Stanford’s Graduate School of Education‘s findings, released in October, showed that students who delayed enrollment in kindergarten for as little as one year had reduced inattentiveness and hyperactivity by 73 percent compared to students who were placed in class a year earlier.

The study, authored by Professor Thomas S. Dee and Hans Henrik Sievertsen of the Danish National Center for Social Research, showed putting off enrollment “dramatically improves a child’s self-regulation abilities even into later childhood.”

Photo credit Shutterstock.
Photo credit Shutterstock.

“We found that delaying kindergarten for one year reduced inattention and hyperactivity by 73 percent for an average child at age 11,” Dee wrote, “and it virtually eliminated the probability that an average child at that age would have an ‘abnormal,’ or higher-than-normal rating for the inattentive-hyperactive behavioral measure.”

The researchers believe the findings could help parents decide whether to start their children in school early or delay the education process.

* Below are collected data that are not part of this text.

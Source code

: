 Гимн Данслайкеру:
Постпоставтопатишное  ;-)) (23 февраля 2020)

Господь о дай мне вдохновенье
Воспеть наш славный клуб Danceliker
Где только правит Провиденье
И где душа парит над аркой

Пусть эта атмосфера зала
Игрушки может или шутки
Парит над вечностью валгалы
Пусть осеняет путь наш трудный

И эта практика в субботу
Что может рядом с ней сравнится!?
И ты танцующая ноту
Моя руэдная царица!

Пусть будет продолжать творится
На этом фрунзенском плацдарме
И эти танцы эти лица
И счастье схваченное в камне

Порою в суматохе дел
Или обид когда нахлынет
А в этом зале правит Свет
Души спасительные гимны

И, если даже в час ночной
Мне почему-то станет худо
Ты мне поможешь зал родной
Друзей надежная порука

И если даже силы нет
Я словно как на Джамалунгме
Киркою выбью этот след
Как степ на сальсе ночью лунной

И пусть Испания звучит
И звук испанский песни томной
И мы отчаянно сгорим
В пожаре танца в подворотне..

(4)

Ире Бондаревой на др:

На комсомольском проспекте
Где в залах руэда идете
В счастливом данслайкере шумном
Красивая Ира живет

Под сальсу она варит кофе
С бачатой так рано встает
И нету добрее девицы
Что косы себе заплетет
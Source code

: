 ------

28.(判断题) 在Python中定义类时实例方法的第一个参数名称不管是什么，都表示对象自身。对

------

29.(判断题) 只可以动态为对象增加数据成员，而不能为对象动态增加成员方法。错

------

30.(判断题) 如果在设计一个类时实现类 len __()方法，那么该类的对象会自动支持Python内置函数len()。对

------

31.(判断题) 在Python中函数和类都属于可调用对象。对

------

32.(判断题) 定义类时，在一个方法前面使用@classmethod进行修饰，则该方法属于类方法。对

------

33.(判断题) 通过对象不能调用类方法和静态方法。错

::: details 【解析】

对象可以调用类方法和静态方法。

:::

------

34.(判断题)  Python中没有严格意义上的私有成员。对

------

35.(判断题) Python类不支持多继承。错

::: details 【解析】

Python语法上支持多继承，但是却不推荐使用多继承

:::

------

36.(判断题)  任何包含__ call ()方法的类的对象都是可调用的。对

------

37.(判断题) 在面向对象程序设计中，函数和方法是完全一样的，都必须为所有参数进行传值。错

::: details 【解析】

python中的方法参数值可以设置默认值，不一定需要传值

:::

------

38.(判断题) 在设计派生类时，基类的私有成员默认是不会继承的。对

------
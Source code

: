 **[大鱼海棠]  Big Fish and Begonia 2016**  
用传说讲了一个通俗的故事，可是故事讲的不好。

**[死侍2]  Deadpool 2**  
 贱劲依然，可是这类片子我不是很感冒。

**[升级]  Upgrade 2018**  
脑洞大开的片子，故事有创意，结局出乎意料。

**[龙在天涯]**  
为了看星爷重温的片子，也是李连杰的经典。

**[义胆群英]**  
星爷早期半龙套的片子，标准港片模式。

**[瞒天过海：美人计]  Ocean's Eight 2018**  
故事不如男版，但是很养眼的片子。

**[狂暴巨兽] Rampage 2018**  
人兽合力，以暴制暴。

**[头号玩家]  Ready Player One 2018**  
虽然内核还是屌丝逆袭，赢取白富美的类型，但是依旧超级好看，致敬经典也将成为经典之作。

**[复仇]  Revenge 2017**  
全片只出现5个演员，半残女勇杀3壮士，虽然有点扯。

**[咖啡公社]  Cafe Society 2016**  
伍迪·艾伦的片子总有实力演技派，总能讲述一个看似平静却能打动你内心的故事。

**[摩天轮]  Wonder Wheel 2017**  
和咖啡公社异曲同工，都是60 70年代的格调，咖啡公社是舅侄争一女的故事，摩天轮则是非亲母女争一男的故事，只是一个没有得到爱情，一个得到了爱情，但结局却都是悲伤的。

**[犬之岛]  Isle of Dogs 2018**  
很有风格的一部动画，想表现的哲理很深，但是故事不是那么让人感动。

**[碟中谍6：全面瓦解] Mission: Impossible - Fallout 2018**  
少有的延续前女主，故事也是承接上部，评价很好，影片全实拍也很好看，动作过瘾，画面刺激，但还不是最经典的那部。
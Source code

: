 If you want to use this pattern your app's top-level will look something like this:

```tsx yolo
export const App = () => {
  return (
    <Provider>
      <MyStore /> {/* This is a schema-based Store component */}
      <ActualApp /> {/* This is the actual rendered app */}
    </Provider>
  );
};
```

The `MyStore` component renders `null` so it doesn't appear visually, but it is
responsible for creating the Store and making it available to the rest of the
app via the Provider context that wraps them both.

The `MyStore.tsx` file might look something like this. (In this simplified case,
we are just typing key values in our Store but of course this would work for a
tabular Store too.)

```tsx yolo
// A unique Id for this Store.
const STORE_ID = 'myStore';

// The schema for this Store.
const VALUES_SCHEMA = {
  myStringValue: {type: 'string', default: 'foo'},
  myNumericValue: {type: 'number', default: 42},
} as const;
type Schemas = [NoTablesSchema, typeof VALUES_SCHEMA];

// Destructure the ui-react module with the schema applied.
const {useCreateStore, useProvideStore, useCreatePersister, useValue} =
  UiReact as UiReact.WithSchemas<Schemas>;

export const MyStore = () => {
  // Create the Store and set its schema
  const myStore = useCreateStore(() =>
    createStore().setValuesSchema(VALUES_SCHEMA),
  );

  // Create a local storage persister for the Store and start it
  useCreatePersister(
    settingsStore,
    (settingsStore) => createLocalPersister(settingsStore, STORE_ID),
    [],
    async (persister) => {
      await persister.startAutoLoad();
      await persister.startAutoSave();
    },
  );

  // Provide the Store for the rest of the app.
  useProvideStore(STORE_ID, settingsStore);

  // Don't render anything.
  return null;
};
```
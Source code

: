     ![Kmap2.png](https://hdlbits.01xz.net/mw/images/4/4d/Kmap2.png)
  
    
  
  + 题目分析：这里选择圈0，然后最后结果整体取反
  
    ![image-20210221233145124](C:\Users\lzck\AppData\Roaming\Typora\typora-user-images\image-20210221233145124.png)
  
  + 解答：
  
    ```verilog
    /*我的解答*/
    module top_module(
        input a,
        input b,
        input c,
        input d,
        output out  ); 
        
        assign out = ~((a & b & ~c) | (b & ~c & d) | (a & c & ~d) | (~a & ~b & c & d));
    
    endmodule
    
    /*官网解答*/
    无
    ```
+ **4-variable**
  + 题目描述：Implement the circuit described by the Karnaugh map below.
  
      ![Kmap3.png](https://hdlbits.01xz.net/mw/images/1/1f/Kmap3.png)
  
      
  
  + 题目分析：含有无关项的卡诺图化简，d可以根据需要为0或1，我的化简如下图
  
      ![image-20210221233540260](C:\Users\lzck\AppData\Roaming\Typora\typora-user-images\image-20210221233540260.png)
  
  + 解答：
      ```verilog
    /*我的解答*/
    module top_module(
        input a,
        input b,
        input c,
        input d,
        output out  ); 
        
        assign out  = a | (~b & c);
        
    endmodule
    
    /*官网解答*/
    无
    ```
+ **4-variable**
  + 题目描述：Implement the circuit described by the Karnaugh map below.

“This is some of the most convincing evidence we’ve seen to support what parents and policymakers have already been doing – choosing to delay kindergarten entry,” Dee wrote.

The study showed an improvement in emotional and social skills for those who start school at age 6 rather than age 5 as well.

“It’s not just a question of when do you start kindergarten, but what do you do in those kindergarten classes?” Dee said. “If you make kindergarten the new first grade, then parents may sensibly decide to delay entry. If kindergarten is not the new first grade, then parents may not delay children’s entries as much.”

More studies like this could help eliminate the federal government’s monster money-eater Head Start, where children as young as three are being babysat by public school teachers with taxpayer’s money.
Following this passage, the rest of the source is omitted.